╭─ INFORMATION PROVIDED

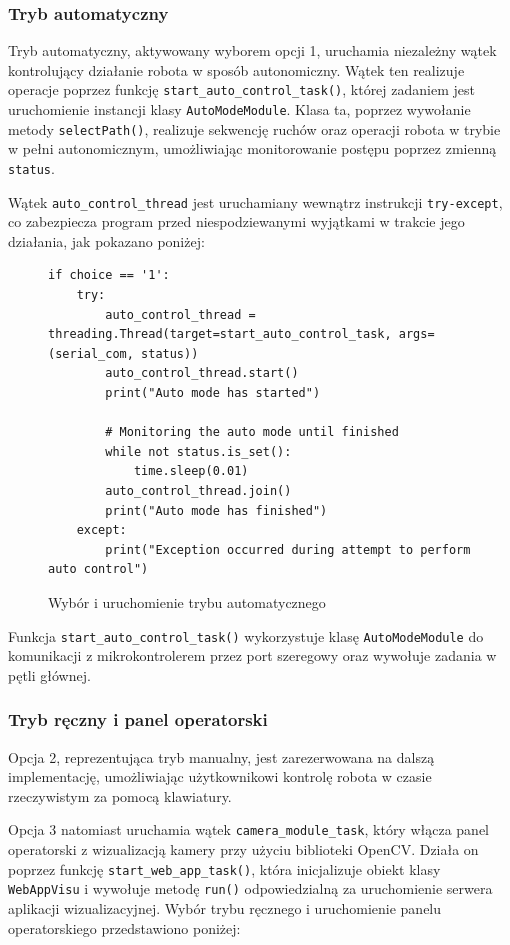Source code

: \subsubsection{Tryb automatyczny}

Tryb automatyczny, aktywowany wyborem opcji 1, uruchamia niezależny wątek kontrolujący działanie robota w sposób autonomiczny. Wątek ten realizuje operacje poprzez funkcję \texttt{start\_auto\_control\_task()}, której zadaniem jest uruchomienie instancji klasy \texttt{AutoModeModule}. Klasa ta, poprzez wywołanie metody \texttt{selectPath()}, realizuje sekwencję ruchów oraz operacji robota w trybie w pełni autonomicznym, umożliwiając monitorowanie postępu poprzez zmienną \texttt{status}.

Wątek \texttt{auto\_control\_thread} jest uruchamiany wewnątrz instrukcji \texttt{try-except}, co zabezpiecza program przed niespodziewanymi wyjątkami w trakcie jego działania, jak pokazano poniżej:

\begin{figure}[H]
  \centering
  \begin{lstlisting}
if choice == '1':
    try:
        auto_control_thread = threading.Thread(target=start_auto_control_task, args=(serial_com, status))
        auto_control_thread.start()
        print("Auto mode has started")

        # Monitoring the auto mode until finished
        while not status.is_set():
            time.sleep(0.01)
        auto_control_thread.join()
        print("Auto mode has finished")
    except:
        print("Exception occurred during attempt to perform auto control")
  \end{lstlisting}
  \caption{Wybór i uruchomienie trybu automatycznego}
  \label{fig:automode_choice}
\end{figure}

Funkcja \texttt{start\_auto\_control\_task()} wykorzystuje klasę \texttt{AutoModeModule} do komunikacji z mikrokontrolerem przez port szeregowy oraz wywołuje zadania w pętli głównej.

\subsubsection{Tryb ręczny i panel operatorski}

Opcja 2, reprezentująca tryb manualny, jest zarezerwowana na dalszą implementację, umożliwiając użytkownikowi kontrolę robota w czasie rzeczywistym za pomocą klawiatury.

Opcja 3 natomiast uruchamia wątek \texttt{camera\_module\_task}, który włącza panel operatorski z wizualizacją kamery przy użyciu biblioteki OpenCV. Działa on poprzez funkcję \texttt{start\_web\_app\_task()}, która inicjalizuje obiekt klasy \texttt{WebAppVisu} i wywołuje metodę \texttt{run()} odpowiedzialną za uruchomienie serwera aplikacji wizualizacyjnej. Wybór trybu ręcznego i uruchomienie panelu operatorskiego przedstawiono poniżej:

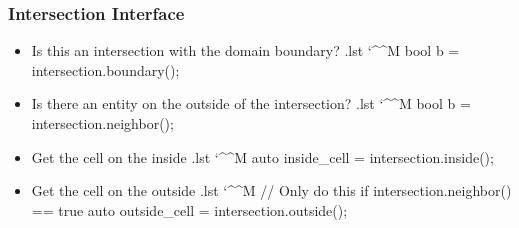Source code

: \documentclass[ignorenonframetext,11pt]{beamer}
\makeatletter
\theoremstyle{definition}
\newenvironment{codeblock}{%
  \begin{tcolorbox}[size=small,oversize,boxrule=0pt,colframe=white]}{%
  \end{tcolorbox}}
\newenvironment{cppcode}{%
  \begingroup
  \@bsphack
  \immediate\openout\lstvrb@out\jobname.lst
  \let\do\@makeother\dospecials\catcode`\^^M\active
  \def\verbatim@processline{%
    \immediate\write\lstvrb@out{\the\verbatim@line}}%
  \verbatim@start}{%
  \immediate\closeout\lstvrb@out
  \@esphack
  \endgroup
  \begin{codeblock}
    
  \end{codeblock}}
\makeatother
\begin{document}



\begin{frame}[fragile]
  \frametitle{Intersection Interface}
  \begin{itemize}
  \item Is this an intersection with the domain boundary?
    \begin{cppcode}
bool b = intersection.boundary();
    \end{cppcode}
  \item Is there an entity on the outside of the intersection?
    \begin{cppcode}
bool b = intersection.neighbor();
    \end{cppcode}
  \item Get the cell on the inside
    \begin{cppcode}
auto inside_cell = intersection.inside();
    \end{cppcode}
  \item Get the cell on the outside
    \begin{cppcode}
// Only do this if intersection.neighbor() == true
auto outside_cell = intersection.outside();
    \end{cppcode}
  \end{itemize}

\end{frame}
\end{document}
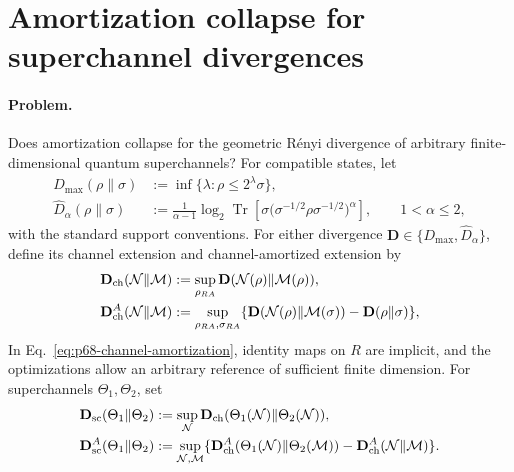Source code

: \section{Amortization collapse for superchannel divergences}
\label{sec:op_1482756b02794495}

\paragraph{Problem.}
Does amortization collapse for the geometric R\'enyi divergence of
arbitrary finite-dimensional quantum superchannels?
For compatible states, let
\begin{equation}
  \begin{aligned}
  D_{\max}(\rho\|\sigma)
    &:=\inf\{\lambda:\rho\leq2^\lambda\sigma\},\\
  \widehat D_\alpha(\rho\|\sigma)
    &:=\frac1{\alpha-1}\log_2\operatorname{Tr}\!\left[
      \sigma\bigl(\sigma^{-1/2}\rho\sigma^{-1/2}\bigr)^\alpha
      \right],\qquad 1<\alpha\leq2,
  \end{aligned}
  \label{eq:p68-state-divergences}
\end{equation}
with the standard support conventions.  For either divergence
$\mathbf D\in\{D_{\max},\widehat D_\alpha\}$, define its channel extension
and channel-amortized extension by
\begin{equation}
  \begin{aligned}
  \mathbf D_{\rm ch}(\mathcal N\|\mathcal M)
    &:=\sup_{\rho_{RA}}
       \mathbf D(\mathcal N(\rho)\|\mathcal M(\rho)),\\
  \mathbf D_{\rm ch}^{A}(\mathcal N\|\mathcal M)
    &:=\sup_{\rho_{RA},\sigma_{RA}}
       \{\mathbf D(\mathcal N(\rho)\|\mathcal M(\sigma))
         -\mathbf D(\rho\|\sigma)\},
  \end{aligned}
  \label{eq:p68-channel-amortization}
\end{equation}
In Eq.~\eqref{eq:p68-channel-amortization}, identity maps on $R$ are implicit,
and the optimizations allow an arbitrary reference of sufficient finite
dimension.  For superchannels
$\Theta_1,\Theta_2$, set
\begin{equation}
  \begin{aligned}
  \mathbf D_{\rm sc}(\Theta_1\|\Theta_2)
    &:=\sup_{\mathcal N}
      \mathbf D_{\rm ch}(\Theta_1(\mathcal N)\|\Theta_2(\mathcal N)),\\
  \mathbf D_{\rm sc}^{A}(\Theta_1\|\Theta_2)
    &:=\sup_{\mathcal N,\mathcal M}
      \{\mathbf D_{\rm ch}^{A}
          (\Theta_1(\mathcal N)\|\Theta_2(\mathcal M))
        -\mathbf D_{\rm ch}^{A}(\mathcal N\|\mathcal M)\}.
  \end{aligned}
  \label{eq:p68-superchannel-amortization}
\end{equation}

╰─

WORK ORDER. An exact copy of all entries is needed, with no pictures in it.

ANSWER TO THE PROBLEM.
Source code

: \subsubsection{Tryb automatyczny}

Tryb automatyczny, aktywowany wyborem opcji 1, uruchamia niezależny wątek kontrolujący działanie robota w sposób autonomiczny. Wątek ten realizuje operacje poprzez funkcję \texttt{start\_auto\_control\_task()}, której zadaniem jest uruchomienie instancji klasy \texttt{AutoModeModule}. Klasa ta, poprzez wywołanie metody \texttt{selectPath()}, realizuje sekwencję ruchów oraz operacji robota w trybie w pełni autonomicznym, umożliwiając monitorowanie postępu poprzez zmienną \texttt{status}.

Wątek \texttt{auto\_control\_thread} jest uruchamiany wewnątrz instrukcji \texttt{try-except}, co zabezpiecza program przed niespodziewanymi wyjątkami w trakcie jego działania, jak pokazano poniżej:

\begin{figure}[H]
  \centering
  \begin{lstlisting}
if choice == '1':
    try:
        auto_control_thread = threading.Thread(target=start_auto_control_task, args=(serial_com, status))
        auto_control_thread.start()
        print("Auto mode has started")

        # Monitoring the auto mode until finished
        while not status.is_set():
            time.sleep(0.01)
        auto_control_thread.join()
        print("Auto mode has finished")
    except:
        print("Exception occurred during attempt to perform auto control")
  \end{lstlisting}
  \caption{Wybór i uruchomienie trybu automatycznego}
  \label{fig:automode_choice}
\end{figure}

Funkcja \texttt{start\_auto\_control\_task()} wykorzystuje klasę \texttt{AutoModeModule} do komunikacji z mikrokontrolerem przez port szeregowy oraz wywołuje zadania w pętli głównej.

\subsubsection{Tryb ręczny i panel operatorski}

Opcja 2, reprezentująca tryb manualny, jest zarezerwowana na dalszą implementację, umożliwiając użytkownikowi kontrolę robota w czasie rzeczywistym za pomocą klawiatury.

Opcja 3 natomiast uruchamia wątek \texttt{camera\_module\_task}, który włącza panel operatorski z wizualizacją kamery przy użyciu biblioteki OpenCV. Działa on poprzez funkcję \texttt{start\_web\_app\_task()}, która inicjalizuje obiekt klasy \texttt{WebAppVisu} i wywołuje metodę \texttt{run()} odpowiedzialną za uruchomienie serwera aplikacji wizualizacyjnej. Wybór trybu ręcznego i uruchomienie panelu operatorskiego przedstawiono poniżej:

Source code

: \documentclass[ignorenonframetext,11pt]{beamer}
\makeatletter
\theoremstyle{definition}
\newenvironment{codeblock}{%
  \begin{tcolorbox}[size=small,oversize,boxrule=0pt,colframe=white]}{%
  \end{tcolorbox}}
\newenvironment{cppcode}{%
  \begingroup
  \@bsphack
  \immediate\openout\lstvrb@out\jobname.lst
  \let\do\@makeother\dospecials\catcode`\^^M\active
  \def\verbatim@processline{%
    \immediate\write\lstvrb@out{\the\verbatim@line}}%
  \verbatim@start}{%
  \immediate\closeout\lstvrb@out
  \@esphack
  \endgroup
  \begin{codeblock}
    
  \end{codeblock}}
\makeatother
\begin{document}



\begin{frame}[fragile]
  \frametitle{Intersection Interface}
  \begin{itemize}
  \item Is this an intersection with the domain boundary?
    \begin{cppcode}
bool b = intersection.boundary();
    \end{cppcode}
  \item Is there an entity on the outside of the intersection?
    \begin{cppcode}
bool b = intersection.neighbor();
    \end{cppcode}
  \item Get the cell on the inside
    \begin{cppcode}
auto inside_cell = intersection.inside();
    \end{cppcode}
  \item Get the cell on the outside
    \begin{cppcode}
// Only do this if intersection.neighbor() == true
auto outside_cell = intersection.outside();
    \end{cppcode}
  \end{itemize}

\end{frame}
\end{document}
Source code

: \section{Amortization collapse for superchannel divergences}
\label{sec:op_1482756b02794495}

\paragraph{Problem.}
Does amortization collapse for the geometric R\'enyi divergence of
arbitrary finite-dimensional quantum superchannels?
For compatible states, let
\begin{equation}
  \begin{aligned}
  D_{\max}(\rho\|\sigma)
    &:=\inf\{\lambda:\rho\leq2^\lambda\sigma\},\\
  \widehat D_\alpha(\rho\|\sigma)
    &:=\frac1{\alpha-1}\log_2\operatorname{Tr}\!\left[
      \sigma\bigl(\sigma^{-1/2}\rho\sigma^{-1/2}\bigr)^\alpha
      \right],\qquad 1<\alpha\leq2,
  \end{aligned}
  \label{eq:p68-state-divergences}
\end{equation}
with the standard support conventions.  For either divergence
$\mathbf D\in\{D_{\max},\widehat D_\alpha\}$, define its channel extension
and channel-amortized extension by
\begin{equation}
  \begin{aligned}
  \mathbf D_{\rm ch}(\mathcal N\|\mathcal M)
    &:=\sup_{\rho_{RA}}
       \mathbf D(\mathcal N(\rho)\|\mathcal M(\rho)),\\
  \mathbf D_{\rm ch}^{A}(\mathcal N\|\mathcal M)
    &:=\sup_{\rho_{RA},\sigma_{RA}}
       \{\mathbf D(\mathcal N(\rho)\|\mathcal M(\sigma))
         -\mathbf D(\rho\|\sigma)\},
  \end{aligned}
  \label{eq:p68-channel-amortization}
\end{equation}
In Eq.~\eqref{eq:p68-channel-amortization}, identity maps on $R$ are implicit,
and the optimizations allow an arbitrary reference of sufficient finite
dimension.  For superchannels
$\Theta_1,\Theta_2$, set
\begin{equation}
  \begin{aligned}
  \mathbf D_{\rm sc}(\Theta_1\|\Theta_2)
    &:=\sup_{\mathcal N}
      \mathbf D_{\rm ch}(\Theta_1(\mathcal N)\|\Theta_2(\mathcal N)),\\
  \mathbf D_{\rm sc}^{A}(\Theta_1\|\Theta_2)
    &:=\sup_{\mathcal N,\mathcal M}
      \{\mathbf D_{\rm ch}^{A}
          (\Theta_1(\mathcal N)\|\Theta_2(\mathcal M))
        -\mathbf D_{\rm ch}^{A}(\mathcal N\|\mathcal M)\}.
  \end{aligned}
  \label{eq:p68-superchannel-amortization}
\end{equation}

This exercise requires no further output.